Premiums and Cost Sharing Move in Opposite Directions

Plans with lower monthly premiums generally come with higher cost sharing: bigger deductibles, higher copays, and steeper coinsurance percentages. Plans with higher premiums tend to cover a larger share of your costs when you actually use care. This is the core trade-off in choosing a health plan.

For most people in a given year, premiums represent the larger financial burden. Median cost-sharing expenses typically run between 1% and 2% of income for people buying individual marketplace plans, while premiums alone can account for 5% to 9% of income depending on earnings. But if you have a year with significant medical needs, cost sharing can climb well above 10% of income, which is exactly why the out-of-pocket maximum matters.

If you’re generally healthy and mostly need preventive care, a lower-premium, higher-deductible plan may save you money overall. If you have ongoing prescriptions, a chronic condition, or expect a major procedure, a higher-premium plan with lower cost sharing often works out cheaper in total.

How Your Provider Network Affects Cost Sharing

Staying in your plan’s network of contracted providers keeps your cost sharing predictable. When you go out of network, several things change. Your deductible is usually higher, your coinsurance percentage jumps, and many plans won’t count out-of-network spending toward your out-of-pocket maximum. Some plans, particularly HMOs, won’t cover out-of-network care at all except in emergencies.

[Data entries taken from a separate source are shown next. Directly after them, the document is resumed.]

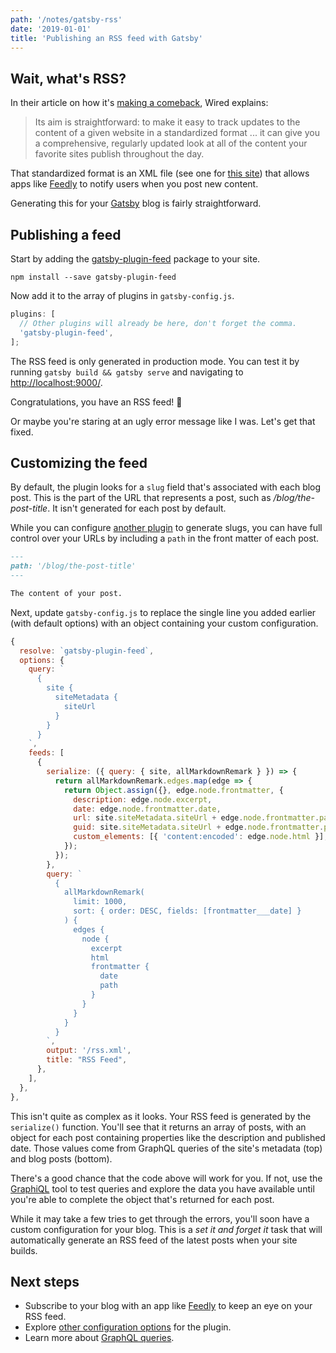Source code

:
 ```yaml
---
path: '/notes/gatsby-rss'
date: '2019-01-01'
title: 'Publishing an RSS feed with Gatsby'
---
```


## Wait, what's RSS?

In their article on how it's [making a comeback](https://www.wired.com/story/rss-readers-feedly-inoreader-old-reader/), Wired explains:

> Its aim is straightforward: to make it easy to track updates to the content of a given website in a standardized format
> ...
> it can give you a comprehensive, regularly updated look at all of the content your favorite sites publish throughout the day.

That standardized format is an XML file (see one for [this site](https://wheaton.design/rss.xml)) that allows apps like [Feedly](https://feedly.com/) to notify users when you post new content.

Generating this for your [Gatsby](https://www.gatsbyjs.org/) blog is fairly straightforward.

## Publishing a feed

Start by adding the [gatsby-plugin-feed](https://www.npmjs.com/package/gatsby-plugin-feed) package to your site.

```
npm install --save gatsby-plugin-feed
```

Now add it to the array of plugins in `gatsby-config.js`.

```javascript
plugins: [
  // Other plugins will already be here, don't forget the comma.
  'gatsby-plugin-feed',
];
```

The RSS feed is only generated in production mode. You can test it by running `gatsby build && gatsby serve` and navigating to [http://localhost:9000/](http://localhost:9000/).

Congratulations, you have an RSS feed! 🎉

Or maybe you're staring at an ugly error message like I was. Let's get that fixed.

## Customizing the feed

By default, the plugin looks for a `slug` field that's associated with each blog post. This is the part of the URL that represents a post, such as _/blog/the-post-title_. It isn't generated for each post by default.

While you can configure [another plugin](https://www.gatsbyjs.org/packages/gatsby-plugin-slug/) to generate slugs, you can have full control over your URLs by including a `path` in the front matter of each post.

```markdown
---
path: '/blog/the-post-title'
---

The content of your post.
```

Next, update `gatsby-config.js` to replace the single line you added earlier (with default options) with an object containing your custom configuration.

```javascript
{
  resolve: `gatsby-plugin-feed`,
  options: {
    query: `
      {
        site {
          siteMetadata {
            siteUrl
          }
        }
      }
    `,
    feeds: [
      {
        serialize: ({ query: { site, allMarkdownRemark } }) => {
          return allMarkdownRemark.edges.map(edge => {
            return Object.assign({}, edge.node.frontmatter, {
              description: edge.node.excerpt,
              date: edge.node.frontmatter.date,
              url: site.siteMetadata.siteUrl + edge.node.frontmatter.path,
              guid: site.siteMetadata.siteUrl + edge.node.frontmatter.path,
              custom_elements: [{ 'content:encoded': edge.node.html }],
            });
          });
        },
        query: `
          {
            allMarkdownRemark(
              limit: 1000,
              sort: { order: DESC, fields: [frontmatter___date] }
            ) {
              edges {
                node {
                  excerpt
                  html
                  frontmatter {
                    date
                    path
                  }
                }
              }
            }
          }
        `,
        output: '/rss.xml',
        title: "RSS Feed",
      },
    ],
  },
},
```

This isn't quite as complex as it looks. Your RSS feed is generated by the `serialize()` function. You'll see that it returns an array of posts, with an object for each post containing properties like the description and published date. Those values come from GraphQL queries of the site's metadata (top) and blog posts (bottom).

There's a good chance that the code above will work for you. If not, use the [GraphiQL](http://localhost:8000/___graphql) tool to test queries and explore the data you have available until you're able to complete the object that's returned for each post.

While it may take a few tries to get through the errors, you'll soon have a custom configuration for your blog. This is a _set it and forget it_ task that will automatically generate an RSS feed of the latest posts when your site builds.

## Next steps

- Subscribe to your blog with an app like [Feedly](https://feedly.com/) to keep an eye on your RSS feed.
- Explore [other configuration options](https://www.npmjs.com/package/rss#itemoptions) for the plugin.
- Learn more about [GraphQL queries](https://graphql.org/learn/queries/).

PPO and POS plans will cover part of out-of-network costs, but your insurer may only pay what it would normally pay a contracted provider for the same service. The difference between that amount and what the out-of-network provider charges, known as balance billing, can land on you.

Protections Against Surprise Bills

The No Surprises Act, a federal law, limits what you can be charged in specific situations where you didn’t choose an out-of-network provider. If you receive emergency care from an out-of-network hospital or doctor, you’re only responsible for your in-network deductible, copayments, and coinsurance. The provider cannot balance bill you for the rest.

The same protection applies when you go to an in-network facility but are treated by an out-of-network provider you didn’t select, like an anesthesiologist, pathologist, or radiologist. Those charges are billed at your in-network rate, and any payments you make count toward your in-network deductible and out-of-pocket maximum.

Putting It All Together

Here’s how cost sharing plays out in practice. Say your plan has a $1,500 deductible, $30 copays for office visits, 20% coinsurance for procedures, and an $8,000 out-of-pocket maximum. Early in the year, you visit your doctor for a screening. That’s preventive care, so you pay nothing. A month later, you need an MRI that costs $2,000. You haven’t met your deductible yet, so you pay the first $1,500 yourself. For the remaining $500, your 20% coinsurance means you owe another $100. Your insurance covers the other $400.

Later, if you need surgery costing $40,000, your 20% coinsurance on the full amount would theoretically be $8,000. But because you’ve already paid $1,600 toward your out-of-pocket maximum (the $1,500 deductible plus $100 in coinsurance), you’d only owe another $6,400 before hitting the $8,000 cap. After that, your plan pays everything for the rest of the year.

The key takeaway: cost sharing means you and your insurer split the bill for your care, with rules that determine who pays what and when. Your deductible sets the starting line, copays and coinsurance determine the split after that, and the out-of-pocket maximum sets the finish line where your insurer takes over completely.